A wide view of the FAA Command Center wall map with traffic flow lines, illustrating today's FAA daily air traffic report and reroutes.
5 min read

Thunderstorms over multiple centers, a Ground Delay Program at Boston Logan International Airport (BOS), and required reroutes toward Chicago are shaping today's U.S. airspace picture. The ATCSCC operations plan flags possible ground stops or delay programs at O'Hare, National, San Francisco, Dallas, Houston, Miami, Minneapolis, and Denver as the day evolves. A severe-weather hotline is active, and a Florida rocket launch window is driving morning coastal and oceanic route management.

Key Points

  • Why it matters: Targeted GDPs, reroutes, and convective weather could ripple across hub connections and peak bank times.
  • Travel impact: BOS running a GDP, ORD flows constrained via Lake Erie West reroutes, with additional GS or GDP risk at DCA, SFO, DFW, and others.
  • What's next: Afternoon to evening risks increase for BOS, SFO, IAH, MIA, MSP, and DEN per the plan timeline, subject to updates at the planning webinars.
  • SpaceX launch windows and oceanic route closures influence Florida and Atlantic traffic early in the day.
  • Europe's MUSE check-in disruption continues at Heathrow, Brussels, and Berlin, which can add knock-on delays to transatlantic flows.

Snapshot

Active now: BOS GDP. MDW is posting minor general delays. Reroutes: An ATCSCC FCA is directing Lake Erie West traffic flows into Chicago, part of today's mitigation for Midwest weather. Risk windows: After late morning and through the evening, plan for potential GS or GDP at Chicago O'Hare International Airport (ORD), Chicago Midway International Airport (MDW), Ronald Reagan Washington National Airport (DCA), San Francisco International Airport (SFO), Dallas Fort Worth International Airport (DFW), Dallas Love Field (DAL), George Bush Intercontinental Airport (IAH), William P. Hobby Airport (HOU), Miami International Airport (MIA), Minneapolis-Saint Paul International Airport (MSP), and Denver International Airport (DEN). Hotline: Severe-weather issue-resolution page is active.

Background

The Air Traffic Control System Command Center manages demand and constraints using tools like Ground Delay Programs, Ground Stops, and Airspace Flow Programs. Today's operations plan cites thunderstorms across numerous centers, low ceilings in the Washington area, and oceanic route restrictions, with Florida space operations adding periods of coastal and offshore closures. Expect evolving FCA reroutes, CDRs, and SWAP actions as storms and traffic peaks develop, and watch for updated advisories at scheduled planning webinars.

Latest Developments

BOS GDP active, ORD routing constraints via Lake Erie West

Boston is under a Ground Delay Program, while Chicago arrivals are being shaped by a "Lake Erie West to ORD" FCA requirement in effect through the daytime push. Midway shows only light gate-hold and taxi delays at this hour, but the plan carries late-morning potential for ground stops or a delay program across the Chicago metro depending on thunderstorm timing and routing efficiency.

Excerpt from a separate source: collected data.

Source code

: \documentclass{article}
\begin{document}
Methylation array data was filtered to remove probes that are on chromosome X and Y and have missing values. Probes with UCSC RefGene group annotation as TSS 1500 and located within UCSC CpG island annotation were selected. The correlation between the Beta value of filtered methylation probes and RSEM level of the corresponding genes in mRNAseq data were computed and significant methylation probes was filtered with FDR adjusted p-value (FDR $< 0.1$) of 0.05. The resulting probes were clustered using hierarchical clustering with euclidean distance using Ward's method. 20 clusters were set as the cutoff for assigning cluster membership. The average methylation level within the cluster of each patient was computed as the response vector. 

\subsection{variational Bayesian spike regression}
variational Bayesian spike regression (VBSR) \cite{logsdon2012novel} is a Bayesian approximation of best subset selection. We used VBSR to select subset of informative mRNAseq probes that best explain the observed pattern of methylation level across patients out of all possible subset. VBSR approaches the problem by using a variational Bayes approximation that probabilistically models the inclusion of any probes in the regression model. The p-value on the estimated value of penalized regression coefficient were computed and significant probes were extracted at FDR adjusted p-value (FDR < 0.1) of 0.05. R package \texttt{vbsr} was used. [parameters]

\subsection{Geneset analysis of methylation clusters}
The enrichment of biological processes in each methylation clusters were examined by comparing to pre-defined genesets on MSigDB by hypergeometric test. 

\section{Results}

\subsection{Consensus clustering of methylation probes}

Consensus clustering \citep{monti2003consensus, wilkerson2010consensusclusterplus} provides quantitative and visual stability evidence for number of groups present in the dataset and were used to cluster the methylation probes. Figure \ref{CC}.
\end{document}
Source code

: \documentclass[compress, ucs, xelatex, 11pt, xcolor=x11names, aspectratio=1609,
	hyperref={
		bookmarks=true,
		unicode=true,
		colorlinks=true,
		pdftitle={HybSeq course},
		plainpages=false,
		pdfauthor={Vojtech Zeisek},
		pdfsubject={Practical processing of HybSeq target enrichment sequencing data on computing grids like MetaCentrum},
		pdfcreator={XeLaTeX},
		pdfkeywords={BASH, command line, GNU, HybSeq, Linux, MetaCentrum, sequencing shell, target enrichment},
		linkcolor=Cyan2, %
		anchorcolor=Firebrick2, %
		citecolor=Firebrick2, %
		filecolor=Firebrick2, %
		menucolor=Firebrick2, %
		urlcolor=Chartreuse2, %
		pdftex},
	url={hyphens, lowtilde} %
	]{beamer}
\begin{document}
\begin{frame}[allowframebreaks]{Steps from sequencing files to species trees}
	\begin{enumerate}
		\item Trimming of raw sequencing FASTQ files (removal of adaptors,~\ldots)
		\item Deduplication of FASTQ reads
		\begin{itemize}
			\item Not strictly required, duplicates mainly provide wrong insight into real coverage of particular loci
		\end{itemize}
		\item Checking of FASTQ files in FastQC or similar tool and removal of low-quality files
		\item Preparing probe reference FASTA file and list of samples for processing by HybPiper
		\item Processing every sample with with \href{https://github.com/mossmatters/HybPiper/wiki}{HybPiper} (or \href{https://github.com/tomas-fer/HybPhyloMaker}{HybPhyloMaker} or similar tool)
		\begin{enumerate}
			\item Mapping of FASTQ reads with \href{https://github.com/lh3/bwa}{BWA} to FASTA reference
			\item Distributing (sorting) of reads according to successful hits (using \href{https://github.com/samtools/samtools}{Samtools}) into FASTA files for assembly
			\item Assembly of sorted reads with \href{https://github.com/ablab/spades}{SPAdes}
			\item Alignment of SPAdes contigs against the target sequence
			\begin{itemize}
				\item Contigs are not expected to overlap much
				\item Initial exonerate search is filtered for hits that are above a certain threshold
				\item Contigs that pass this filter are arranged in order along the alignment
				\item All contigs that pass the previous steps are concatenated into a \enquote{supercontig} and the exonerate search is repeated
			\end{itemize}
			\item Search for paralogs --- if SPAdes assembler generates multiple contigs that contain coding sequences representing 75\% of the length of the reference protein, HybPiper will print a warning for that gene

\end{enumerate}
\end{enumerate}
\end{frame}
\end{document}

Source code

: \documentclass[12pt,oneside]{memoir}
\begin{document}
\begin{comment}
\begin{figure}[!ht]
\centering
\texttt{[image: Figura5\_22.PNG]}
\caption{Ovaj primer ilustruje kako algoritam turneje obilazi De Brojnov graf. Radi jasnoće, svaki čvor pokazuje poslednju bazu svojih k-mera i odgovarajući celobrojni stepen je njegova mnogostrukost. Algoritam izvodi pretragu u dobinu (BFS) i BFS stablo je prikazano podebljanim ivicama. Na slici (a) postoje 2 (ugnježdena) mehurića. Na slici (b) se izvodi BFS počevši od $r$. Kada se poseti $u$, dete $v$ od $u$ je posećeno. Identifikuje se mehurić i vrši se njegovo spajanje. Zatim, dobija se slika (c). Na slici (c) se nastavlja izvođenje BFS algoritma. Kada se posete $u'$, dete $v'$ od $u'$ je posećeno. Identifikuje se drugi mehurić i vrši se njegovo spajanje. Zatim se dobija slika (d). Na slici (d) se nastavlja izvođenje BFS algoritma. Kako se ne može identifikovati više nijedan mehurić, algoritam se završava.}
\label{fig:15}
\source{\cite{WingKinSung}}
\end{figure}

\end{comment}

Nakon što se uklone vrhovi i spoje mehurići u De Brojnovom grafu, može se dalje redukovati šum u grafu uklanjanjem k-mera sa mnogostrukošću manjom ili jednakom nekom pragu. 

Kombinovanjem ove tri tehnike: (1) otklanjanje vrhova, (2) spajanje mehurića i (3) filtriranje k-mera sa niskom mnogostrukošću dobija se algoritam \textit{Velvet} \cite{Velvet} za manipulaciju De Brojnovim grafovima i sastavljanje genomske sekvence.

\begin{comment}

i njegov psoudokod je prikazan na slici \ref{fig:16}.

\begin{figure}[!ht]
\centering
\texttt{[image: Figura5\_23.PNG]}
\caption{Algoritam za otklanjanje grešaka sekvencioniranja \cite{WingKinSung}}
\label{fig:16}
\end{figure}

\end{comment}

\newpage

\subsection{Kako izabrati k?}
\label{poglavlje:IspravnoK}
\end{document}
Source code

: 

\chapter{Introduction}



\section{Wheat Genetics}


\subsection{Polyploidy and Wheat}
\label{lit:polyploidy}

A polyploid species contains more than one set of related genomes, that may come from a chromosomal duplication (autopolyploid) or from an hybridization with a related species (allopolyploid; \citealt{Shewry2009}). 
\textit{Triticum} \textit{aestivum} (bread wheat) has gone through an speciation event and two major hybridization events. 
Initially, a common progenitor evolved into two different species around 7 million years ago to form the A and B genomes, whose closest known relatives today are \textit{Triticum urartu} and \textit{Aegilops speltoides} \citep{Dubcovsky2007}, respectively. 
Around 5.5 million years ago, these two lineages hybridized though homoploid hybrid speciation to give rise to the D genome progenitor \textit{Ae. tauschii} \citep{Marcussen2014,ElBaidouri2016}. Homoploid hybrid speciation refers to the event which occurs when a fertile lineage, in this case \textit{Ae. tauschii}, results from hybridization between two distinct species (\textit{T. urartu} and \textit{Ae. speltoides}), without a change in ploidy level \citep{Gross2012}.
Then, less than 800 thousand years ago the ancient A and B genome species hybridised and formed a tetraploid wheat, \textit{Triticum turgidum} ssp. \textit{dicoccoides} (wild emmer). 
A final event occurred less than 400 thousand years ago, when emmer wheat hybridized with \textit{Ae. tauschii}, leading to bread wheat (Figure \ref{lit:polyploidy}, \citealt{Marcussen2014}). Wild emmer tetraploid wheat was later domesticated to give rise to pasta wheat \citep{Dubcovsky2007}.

DCA low ceilings and flyover window, East Coast oceanic constraints

Low ceilings around Washington could prompt a GS or GDP at DCA, and there is a scheduled flyover window from 1045 a.m. to 1203 p.m. CT that can briefly add sequencing complexity. New York oceanic routes may see closures at times, which can affect transatlantic departure profiles, connections, and ETEs along the corridor.

SpaceX launch, Florida Y-route limits, and Gulf closures

A SpaceX Falcon 9 launch window out of Florida drives morning-period restrictions, including "no AR, Atlantic Y-routes to MCO, TPA, RSW areas" and a CAPE LAUNCH partial. Gulf and Atlantic route closures are possible later, with Houston and Miami both carrying afternoon potential for CDRs, SWAP, or GDP depending on convective trends.

Analysis

Today's NAS risk is a balancing act between scattered convection, metro-hub peaks, and special-use constraints. The BOS GDP moderates arrivals into a runway and wind-sensitive field, while the Lake Erie West FCA helps stabilize merge points and final approach spacing into ORD during Midwest storms. If New York oceanic routes close intermittently, longer transatlantic routings and revised departure slots can propagate delay minutes into evening banks. Florida's spaceflight window adds a separate, time-bounded squeeze on coastal and offshore routes. Operationally, these layered constraints reduce flexibility when pop-up storms force tactical reroutes, so schedule buffers and misconnect risk are elevated in the late-day period at SFO, IAH, MIA, MSP, and DEN, with Dallas watching both weather and residual network sensitivity after Friday's telecom outages were resolved.

Final Thoughts

Travelers should enable airline push alerts, watch EDCT updates, and build extra connection time at BOS and ORD. For Washington-area itineraries, low ceilings and a late-morning flyover can briefly compress capacity, so earlier departures or longer buffers can help. If you are crossing the Atlantic, allow for longer taxi-out, potential reroutes, and sporadic delay minutes while European check-in systems stabilize. Keep carry-on essentials with you, and print or download boarding passes in advance. We will keep monitoring advisories and programs as they evolve in today's FAA daily air traffic report.